Reducing the Space Object Footprint

Overview

By default, when using the GigaSpaces Java API, Space object fields are stored in the Space as is. No data compaction or compression is done while the object is transported across the network, or when stored within the Space.

With the compact serialization pattern, you can reduce the footprint of the data object in the Space memory when it is stored in the data grid, which allows storing more Space objects per memory unit. This pattern works very well when the Space object includes a large number of numerical values, because these objects are stored as a more optimal data type.

The compact serialization pattern enables complete control over the format of the data object while transported over the network and when stored within the Space. This technique:

  • Compresses the object payload data when transported over the network and when stored in memory.

  • Avoids the need for de-serialization when a Space object is written to the Space from a remote client (for non-primitive fields such as user-defined classes or collection fields).

  • Avoids the need for de-serialization when data is replicated to the backup Space.

  • Avoids the need for serialization when reading an object back from the Space to the client process (on the Space side).

  • The Compressed storage type compresses non-primitive fields using the zip utilities, which is a different approach than the compact serialization pattern.

  • The Binary storage type stores non-primitive fields within the Space in their byte array form. It does not compress or reduce the footprint of the data like the compact serialization pattern does. This approach makes it unnecessary to introduce the nested Space object data type to the Space JVM, or to de-serialize it on the Space side. The Binary storage type may improve performance when the Space object stores large collections.
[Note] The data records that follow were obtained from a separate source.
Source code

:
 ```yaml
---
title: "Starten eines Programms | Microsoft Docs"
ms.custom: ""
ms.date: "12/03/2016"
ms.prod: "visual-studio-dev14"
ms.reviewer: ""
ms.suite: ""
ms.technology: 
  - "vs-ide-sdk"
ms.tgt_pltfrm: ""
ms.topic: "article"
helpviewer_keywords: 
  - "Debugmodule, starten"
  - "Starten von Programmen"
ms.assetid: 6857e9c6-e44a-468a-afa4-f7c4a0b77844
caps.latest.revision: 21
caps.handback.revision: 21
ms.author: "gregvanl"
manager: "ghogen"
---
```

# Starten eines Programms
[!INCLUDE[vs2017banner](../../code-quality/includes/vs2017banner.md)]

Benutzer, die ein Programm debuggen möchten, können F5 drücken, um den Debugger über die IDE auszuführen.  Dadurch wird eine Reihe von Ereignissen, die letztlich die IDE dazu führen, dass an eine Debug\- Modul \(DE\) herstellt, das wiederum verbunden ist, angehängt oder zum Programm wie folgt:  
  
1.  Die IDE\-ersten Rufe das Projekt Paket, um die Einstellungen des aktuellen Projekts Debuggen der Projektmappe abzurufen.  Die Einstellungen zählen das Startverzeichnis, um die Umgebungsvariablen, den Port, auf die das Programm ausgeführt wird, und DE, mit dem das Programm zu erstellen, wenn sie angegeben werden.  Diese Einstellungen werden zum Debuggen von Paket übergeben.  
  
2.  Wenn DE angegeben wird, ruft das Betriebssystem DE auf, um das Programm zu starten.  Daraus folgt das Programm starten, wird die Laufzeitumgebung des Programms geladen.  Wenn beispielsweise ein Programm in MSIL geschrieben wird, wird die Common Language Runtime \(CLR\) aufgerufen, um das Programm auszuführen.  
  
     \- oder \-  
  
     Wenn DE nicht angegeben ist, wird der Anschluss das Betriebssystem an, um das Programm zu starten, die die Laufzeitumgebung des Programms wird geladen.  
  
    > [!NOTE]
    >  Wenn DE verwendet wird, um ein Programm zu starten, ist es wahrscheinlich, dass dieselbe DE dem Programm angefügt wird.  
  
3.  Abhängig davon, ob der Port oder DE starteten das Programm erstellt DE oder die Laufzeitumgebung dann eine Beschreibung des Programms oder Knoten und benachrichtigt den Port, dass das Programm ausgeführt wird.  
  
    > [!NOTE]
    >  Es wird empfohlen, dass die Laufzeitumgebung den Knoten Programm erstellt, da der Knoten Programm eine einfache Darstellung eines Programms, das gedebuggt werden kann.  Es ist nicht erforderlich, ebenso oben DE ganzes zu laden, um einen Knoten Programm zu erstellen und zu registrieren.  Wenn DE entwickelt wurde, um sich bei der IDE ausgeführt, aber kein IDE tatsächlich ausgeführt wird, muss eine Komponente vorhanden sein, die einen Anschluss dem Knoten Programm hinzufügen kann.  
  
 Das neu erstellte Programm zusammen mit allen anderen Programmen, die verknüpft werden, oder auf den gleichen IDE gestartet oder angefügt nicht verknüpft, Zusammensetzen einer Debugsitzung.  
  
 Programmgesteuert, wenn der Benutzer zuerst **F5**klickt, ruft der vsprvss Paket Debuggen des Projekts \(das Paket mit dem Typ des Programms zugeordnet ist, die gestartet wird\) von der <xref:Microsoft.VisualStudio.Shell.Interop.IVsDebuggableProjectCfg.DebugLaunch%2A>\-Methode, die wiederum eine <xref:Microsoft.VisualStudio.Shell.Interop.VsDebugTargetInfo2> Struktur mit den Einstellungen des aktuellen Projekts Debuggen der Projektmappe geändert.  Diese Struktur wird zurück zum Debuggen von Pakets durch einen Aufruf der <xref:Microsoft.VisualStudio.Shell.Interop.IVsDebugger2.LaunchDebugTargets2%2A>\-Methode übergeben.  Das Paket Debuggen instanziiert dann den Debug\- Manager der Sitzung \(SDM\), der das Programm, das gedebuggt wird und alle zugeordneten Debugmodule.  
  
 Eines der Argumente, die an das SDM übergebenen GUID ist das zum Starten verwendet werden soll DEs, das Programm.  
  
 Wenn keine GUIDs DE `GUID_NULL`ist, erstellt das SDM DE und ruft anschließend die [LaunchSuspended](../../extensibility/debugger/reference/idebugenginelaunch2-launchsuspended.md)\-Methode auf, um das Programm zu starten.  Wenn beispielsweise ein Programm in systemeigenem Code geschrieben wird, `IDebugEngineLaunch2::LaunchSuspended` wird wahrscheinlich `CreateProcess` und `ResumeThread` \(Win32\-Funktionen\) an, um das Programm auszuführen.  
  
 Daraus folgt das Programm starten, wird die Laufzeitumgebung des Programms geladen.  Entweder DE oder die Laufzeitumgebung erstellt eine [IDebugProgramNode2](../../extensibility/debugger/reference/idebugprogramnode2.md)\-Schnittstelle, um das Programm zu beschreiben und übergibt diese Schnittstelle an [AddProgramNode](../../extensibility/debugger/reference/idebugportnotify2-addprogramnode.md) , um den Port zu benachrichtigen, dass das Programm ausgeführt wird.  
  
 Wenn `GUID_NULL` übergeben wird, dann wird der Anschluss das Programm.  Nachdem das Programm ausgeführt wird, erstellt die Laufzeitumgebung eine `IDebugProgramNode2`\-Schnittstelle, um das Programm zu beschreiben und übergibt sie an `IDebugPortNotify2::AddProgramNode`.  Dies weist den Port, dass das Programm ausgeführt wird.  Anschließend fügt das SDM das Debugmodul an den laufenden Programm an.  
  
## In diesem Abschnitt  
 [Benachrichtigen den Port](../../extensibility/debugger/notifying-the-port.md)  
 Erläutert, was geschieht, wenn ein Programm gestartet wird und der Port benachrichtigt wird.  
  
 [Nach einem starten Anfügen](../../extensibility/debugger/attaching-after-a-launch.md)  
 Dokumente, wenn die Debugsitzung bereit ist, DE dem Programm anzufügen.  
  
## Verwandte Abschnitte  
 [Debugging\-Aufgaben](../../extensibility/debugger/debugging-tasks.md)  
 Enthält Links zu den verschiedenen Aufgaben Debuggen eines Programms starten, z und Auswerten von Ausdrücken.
  • C++ and .Net API data objects may undergo some compaction when sent across the network.

Data Compaction Flow

With the compact serialization pattern, the following happens to the data object:

  • Before writing the object, all non-indexed fields (payload data) are serialized (packed) into one byte array field using the GigaSpaces serialization API.

  • All indexed fields are serialized/de-serialized as usual (the writeExternal, readExternal implementation is available to write and read these fields into the stream).

  • After reading the object from the Space, the byte array data is de-serialized (unpacked).

bin_ser.jpg

When an object is written to the Space:

  • The non-indexed fields are compacted and serialized into the same field (as a byte array).

  • All the indexed fields plus the byte array are serialized as usual via the writeExternal call.

  • The object arrives de-serialized in the Space, indexed fields stored as usual, and the byte array field is stored as is.

When an object is read from the Space:

  • The read template undergoes the same actions as when writing an object to the Space

  • The matching object is serialized and sent to the client.

  • When the matching object arrives at the client side is it de-serialized, and the byte array data is de-serialized and expanded (in a lazy manner).

Implementation

Using the compact serialization pattern can drastically reduce the object footprint when it is stored in the Space. While more of the Space object fields are serialized using the GigaSpaces Serialization API, the memory footprint overhead is smaller compared to the default serialization mode.

The compact serialization pattern involves creating the following methods:

  • pack method - Packs the object data into a single field, and serializes the non-indexed fields into the byte array.

  • unpack method - Unpacks the object data into a single field, and deserializes the non-indexed fields from the byte array.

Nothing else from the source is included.